- Task item -
Check the listing below for lines with the word "urinary" and say how many there are, with nothing but the number.

- Exercise inputs -
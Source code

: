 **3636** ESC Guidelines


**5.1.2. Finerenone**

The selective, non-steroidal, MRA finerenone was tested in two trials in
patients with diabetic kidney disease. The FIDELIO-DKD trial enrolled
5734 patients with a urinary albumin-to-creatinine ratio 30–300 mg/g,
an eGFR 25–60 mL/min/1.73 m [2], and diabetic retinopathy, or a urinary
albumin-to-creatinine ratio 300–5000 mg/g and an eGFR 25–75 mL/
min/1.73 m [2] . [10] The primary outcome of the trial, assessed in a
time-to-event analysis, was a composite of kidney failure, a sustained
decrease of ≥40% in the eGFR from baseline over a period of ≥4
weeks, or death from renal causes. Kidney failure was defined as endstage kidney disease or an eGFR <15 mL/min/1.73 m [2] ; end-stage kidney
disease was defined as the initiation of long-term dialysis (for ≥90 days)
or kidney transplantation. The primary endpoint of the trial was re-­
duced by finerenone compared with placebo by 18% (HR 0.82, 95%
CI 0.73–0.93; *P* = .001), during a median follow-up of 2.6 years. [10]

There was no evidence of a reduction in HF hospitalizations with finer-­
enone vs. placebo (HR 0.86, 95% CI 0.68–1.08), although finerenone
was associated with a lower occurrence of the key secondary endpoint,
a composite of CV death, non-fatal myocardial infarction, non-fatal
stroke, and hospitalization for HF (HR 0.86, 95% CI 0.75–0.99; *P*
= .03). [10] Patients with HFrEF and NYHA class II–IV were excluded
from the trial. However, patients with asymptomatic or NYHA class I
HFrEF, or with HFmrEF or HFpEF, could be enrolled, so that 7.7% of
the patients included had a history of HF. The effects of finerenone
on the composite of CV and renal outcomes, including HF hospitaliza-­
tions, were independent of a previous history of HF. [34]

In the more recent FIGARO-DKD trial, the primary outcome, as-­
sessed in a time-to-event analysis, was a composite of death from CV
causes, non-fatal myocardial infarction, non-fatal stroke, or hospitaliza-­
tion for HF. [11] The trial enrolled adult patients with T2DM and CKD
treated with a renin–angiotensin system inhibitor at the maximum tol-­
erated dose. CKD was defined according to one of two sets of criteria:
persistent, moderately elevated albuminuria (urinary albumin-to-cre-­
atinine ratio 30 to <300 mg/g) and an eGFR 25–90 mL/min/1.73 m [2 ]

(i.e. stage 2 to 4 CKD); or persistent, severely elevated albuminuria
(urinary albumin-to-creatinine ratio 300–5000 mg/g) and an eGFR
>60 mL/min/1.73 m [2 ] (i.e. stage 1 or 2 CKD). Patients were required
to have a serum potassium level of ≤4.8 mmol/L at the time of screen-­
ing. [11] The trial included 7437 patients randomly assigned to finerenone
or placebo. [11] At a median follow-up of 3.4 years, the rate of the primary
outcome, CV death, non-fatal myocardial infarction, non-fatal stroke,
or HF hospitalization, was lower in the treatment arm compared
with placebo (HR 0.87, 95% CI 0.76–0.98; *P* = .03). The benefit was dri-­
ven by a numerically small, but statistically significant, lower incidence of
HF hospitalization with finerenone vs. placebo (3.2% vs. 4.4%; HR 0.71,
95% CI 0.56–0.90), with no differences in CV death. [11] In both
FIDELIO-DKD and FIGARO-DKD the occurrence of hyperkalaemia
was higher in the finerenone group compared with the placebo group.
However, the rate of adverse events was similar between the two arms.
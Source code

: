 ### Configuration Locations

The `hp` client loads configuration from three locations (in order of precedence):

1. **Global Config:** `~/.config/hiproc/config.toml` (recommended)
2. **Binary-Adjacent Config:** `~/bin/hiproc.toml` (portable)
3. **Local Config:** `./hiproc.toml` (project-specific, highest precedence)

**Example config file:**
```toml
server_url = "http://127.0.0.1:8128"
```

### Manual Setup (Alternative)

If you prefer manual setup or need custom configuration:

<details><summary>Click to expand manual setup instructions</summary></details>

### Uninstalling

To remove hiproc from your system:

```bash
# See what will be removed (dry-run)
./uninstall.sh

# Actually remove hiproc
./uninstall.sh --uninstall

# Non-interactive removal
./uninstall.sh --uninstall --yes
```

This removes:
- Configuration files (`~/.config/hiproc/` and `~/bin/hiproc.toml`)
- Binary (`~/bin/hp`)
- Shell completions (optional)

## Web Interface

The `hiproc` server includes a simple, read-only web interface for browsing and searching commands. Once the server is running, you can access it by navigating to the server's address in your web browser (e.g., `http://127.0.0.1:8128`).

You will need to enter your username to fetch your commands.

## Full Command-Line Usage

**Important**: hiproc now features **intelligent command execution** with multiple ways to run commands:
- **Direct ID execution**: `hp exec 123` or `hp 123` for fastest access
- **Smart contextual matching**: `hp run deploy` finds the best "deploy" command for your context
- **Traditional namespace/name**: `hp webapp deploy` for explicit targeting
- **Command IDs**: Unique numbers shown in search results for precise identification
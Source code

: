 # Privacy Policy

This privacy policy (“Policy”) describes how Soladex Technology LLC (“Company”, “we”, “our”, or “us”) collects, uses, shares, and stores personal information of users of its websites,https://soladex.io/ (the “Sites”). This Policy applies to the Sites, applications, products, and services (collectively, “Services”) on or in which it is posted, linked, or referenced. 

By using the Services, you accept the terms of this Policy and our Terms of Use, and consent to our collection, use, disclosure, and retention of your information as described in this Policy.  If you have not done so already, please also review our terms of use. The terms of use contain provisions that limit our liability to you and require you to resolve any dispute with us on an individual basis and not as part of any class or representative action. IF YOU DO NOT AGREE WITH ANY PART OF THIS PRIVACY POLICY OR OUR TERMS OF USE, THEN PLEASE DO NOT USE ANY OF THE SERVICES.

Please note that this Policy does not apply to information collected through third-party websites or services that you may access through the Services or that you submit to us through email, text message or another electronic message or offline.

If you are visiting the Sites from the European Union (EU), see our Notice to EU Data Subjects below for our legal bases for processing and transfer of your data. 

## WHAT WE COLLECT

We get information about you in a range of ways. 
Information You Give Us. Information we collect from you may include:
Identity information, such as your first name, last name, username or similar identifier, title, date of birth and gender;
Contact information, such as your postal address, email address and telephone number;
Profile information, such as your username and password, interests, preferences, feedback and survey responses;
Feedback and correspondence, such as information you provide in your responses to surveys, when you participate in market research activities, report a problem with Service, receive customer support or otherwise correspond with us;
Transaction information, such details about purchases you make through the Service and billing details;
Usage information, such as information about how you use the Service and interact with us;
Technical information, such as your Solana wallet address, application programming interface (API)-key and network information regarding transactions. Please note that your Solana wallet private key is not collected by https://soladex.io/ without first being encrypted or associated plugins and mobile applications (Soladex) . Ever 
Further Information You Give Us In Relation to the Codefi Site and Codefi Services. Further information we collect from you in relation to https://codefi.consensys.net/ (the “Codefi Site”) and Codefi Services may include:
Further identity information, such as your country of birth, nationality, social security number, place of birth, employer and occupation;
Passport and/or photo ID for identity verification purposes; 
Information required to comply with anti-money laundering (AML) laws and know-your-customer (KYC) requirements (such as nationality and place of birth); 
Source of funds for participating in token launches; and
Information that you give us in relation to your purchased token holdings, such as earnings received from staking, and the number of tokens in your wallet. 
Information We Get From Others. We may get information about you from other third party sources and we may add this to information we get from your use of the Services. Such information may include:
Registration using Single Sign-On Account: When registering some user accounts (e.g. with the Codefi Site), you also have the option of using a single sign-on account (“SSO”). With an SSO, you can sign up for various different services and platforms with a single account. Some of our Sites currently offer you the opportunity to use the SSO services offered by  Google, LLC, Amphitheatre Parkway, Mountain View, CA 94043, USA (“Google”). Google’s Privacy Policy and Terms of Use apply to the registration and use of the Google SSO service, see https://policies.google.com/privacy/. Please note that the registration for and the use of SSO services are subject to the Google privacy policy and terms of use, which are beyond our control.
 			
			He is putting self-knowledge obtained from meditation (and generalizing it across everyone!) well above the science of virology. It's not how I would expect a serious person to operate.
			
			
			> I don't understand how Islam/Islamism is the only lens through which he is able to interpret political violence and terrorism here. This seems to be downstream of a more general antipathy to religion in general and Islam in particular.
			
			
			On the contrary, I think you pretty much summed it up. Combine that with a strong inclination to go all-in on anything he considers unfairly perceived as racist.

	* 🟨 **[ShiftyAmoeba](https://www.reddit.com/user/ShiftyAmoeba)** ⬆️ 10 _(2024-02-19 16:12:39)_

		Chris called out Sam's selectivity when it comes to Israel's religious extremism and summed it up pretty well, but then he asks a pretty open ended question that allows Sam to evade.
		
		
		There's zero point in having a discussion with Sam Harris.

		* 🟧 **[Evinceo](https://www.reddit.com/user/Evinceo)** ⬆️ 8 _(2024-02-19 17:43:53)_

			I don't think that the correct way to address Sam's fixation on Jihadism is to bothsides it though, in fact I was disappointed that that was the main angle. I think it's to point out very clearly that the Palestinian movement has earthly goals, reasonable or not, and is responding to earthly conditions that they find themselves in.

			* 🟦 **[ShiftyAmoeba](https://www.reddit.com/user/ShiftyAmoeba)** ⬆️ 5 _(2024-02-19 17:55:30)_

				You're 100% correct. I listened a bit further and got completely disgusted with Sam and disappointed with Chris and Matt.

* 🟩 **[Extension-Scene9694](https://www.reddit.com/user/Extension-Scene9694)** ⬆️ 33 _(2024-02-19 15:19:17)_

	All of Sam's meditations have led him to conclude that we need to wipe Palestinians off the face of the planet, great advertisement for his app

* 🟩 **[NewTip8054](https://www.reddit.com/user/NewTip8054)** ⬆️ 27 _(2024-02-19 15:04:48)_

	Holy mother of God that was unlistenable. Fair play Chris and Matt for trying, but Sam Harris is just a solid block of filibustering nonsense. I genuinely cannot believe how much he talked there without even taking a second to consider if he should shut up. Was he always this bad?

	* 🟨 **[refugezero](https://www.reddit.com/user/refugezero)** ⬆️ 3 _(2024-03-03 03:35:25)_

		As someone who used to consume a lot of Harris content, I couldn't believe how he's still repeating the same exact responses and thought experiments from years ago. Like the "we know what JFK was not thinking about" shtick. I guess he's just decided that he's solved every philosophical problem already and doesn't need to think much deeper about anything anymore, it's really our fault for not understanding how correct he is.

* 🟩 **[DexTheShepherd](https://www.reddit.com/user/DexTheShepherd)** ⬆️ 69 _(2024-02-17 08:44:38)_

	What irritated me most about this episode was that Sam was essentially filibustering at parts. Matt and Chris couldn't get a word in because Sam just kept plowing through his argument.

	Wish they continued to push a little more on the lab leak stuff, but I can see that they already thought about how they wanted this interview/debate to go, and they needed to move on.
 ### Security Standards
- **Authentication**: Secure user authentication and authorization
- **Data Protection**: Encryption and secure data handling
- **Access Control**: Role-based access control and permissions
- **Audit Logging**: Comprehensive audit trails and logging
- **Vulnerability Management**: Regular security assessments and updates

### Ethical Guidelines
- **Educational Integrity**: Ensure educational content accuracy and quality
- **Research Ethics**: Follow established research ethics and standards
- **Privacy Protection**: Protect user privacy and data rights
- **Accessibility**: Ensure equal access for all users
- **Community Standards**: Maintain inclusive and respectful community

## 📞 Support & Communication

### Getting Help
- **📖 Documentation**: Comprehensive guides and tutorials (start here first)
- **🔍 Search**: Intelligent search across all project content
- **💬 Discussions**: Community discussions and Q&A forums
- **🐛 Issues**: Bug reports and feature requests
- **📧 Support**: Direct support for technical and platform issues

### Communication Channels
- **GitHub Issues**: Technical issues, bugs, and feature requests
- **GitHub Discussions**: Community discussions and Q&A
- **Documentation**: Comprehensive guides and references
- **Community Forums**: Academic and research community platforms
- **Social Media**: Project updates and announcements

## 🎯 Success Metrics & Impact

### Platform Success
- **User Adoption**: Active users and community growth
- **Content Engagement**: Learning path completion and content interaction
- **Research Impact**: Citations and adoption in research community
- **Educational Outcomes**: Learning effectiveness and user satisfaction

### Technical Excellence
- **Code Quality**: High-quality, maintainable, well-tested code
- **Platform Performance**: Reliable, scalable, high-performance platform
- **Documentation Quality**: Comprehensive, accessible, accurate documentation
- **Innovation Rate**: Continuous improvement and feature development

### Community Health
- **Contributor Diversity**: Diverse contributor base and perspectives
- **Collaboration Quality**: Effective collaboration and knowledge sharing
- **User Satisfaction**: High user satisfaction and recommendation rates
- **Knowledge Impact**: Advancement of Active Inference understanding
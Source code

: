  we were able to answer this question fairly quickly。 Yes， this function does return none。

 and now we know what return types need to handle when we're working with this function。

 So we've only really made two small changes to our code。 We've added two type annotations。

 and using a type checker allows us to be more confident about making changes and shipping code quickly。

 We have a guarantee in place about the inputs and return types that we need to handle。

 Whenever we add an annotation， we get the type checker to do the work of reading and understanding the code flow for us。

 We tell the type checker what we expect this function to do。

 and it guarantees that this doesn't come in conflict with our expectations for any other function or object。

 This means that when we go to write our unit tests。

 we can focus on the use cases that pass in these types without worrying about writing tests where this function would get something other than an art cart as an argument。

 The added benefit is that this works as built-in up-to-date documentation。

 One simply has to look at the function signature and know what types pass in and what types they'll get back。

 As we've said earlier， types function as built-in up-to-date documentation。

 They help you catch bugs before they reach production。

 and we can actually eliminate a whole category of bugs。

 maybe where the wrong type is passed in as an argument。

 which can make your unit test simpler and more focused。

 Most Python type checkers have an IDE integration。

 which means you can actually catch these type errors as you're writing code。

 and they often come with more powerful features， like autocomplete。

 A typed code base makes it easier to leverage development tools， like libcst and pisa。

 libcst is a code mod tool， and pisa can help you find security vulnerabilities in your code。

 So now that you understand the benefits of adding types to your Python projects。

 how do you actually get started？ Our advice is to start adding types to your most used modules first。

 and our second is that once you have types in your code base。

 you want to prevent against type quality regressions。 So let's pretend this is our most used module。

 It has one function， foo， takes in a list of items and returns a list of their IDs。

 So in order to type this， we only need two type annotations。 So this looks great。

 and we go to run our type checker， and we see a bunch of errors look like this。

- Reply to the task -
4